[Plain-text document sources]
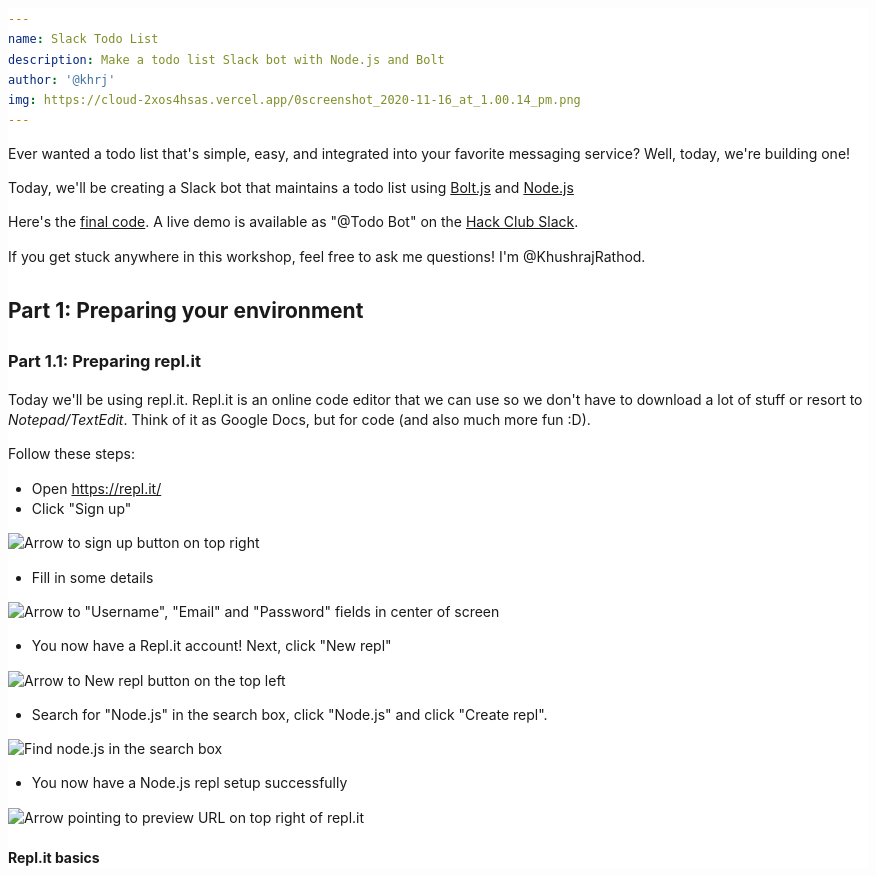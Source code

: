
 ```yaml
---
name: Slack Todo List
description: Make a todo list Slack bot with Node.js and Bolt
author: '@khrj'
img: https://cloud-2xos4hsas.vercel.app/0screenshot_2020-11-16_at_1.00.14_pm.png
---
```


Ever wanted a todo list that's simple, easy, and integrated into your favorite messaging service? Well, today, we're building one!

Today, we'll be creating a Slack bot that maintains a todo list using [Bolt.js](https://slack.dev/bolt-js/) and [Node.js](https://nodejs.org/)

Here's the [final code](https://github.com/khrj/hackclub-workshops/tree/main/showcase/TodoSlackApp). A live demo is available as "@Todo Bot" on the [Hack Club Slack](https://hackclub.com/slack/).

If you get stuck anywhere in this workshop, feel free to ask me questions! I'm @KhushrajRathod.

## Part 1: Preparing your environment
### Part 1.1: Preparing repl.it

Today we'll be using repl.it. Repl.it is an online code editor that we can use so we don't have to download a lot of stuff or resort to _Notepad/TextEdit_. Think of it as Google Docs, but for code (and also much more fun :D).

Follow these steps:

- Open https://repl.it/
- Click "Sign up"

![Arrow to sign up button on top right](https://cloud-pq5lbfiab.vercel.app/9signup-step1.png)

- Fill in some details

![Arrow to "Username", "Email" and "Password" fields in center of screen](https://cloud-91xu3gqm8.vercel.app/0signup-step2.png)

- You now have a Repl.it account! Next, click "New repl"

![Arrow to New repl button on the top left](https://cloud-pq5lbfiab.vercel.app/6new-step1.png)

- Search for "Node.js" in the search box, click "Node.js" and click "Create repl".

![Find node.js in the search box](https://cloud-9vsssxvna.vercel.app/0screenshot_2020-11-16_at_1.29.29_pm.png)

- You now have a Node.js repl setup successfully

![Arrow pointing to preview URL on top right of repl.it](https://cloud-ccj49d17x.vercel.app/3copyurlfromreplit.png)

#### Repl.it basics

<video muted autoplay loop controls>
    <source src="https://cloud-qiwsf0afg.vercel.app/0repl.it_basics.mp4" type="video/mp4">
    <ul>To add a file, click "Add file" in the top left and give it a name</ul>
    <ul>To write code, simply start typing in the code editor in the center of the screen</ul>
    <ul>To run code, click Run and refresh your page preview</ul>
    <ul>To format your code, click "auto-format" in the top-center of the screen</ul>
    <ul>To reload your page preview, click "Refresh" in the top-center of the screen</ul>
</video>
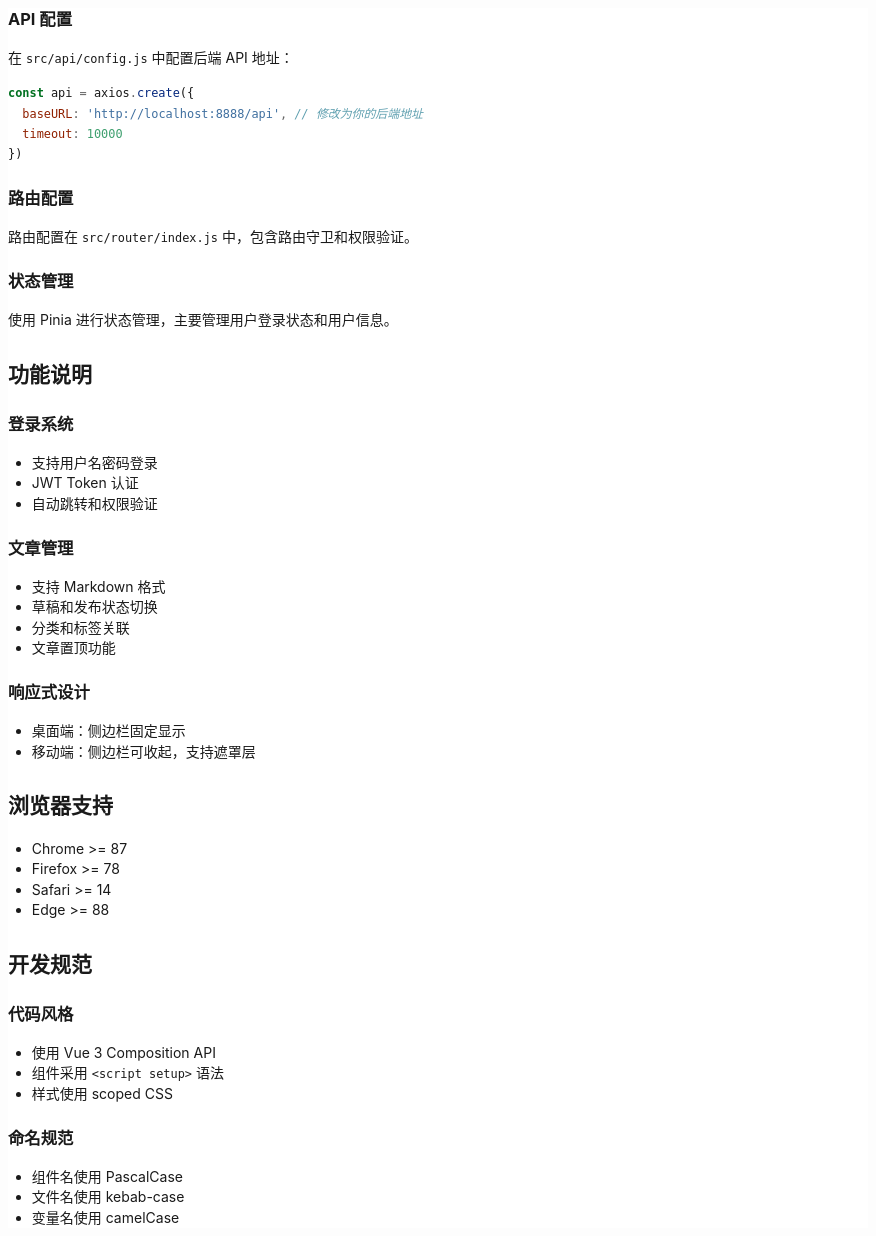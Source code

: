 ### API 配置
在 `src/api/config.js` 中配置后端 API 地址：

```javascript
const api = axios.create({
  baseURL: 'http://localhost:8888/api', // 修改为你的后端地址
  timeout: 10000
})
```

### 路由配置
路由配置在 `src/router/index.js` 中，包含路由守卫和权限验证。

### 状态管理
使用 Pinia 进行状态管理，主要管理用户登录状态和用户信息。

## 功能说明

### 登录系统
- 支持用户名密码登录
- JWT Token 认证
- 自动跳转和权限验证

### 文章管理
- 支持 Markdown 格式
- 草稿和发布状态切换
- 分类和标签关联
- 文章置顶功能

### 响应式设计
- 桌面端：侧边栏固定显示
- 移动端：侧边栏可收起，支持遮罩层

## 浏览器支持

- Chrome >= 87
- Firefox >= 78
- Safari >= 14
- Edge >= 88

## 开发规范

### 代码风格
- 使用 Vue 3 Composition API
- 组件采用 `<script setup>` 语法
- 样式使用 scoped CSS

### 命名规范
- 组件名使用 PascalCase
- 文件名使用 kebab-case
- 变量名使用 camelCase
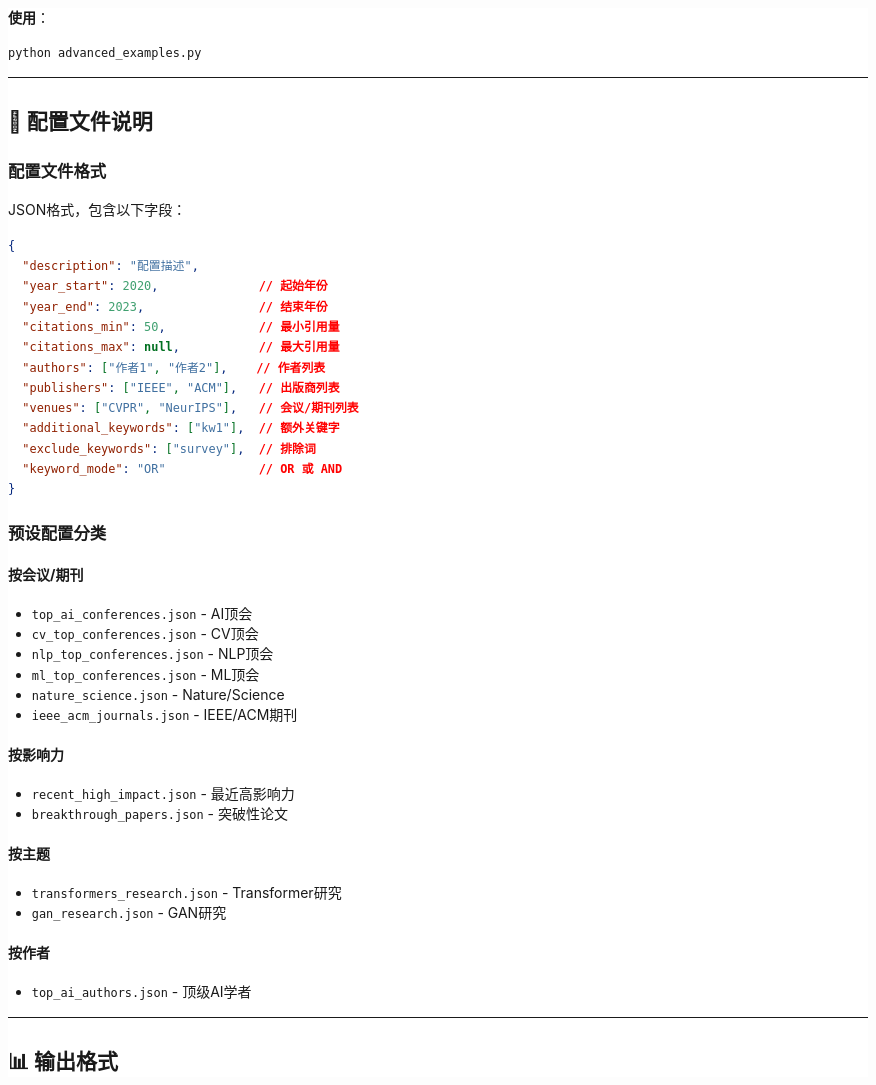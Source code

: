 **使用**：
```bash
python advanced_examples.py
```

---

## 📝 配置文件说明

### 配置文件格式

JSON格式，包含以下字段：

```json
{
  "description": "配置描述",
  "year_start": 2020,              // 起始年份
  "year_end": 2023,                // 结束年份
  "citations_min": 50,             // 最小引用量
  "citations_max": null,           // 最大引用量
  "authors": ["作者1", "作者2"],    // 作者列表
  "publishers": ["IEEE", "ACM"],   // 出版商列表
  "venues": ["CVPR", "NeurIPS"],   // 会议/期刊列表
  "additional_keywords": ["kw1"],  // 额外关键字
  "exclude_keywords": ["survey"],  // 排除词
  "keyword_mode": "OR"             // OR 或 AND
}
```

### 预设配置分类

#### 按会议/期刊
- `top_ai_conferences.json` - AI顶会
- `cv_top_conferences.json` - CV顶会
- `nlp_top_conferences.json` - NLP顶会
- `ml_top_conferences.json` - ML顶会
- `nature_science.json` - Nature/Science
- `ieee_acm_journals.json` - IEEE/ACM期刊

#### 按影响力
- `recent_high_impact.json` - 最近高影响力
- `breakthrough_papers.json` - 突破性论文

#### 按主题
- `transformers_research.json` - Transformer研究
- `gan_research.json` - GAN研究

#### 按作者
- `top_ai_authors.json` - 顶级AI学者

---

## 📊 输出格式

What to do:
Transcribe the records above exactly, beginning at the line that contains "<ul>To run code, click" and ending with the line that contains "<ul>To reload your", both included, and nothing else.

Answer to the exercise:
    <ul>To run code, click Run and refresh your page preview</ul>
    <ul>To format your code, click "auto-format" in the top-center of the screen</ul>
    <ul>To reload your page preview, click "Refresh" in the top-center of the screen</ul>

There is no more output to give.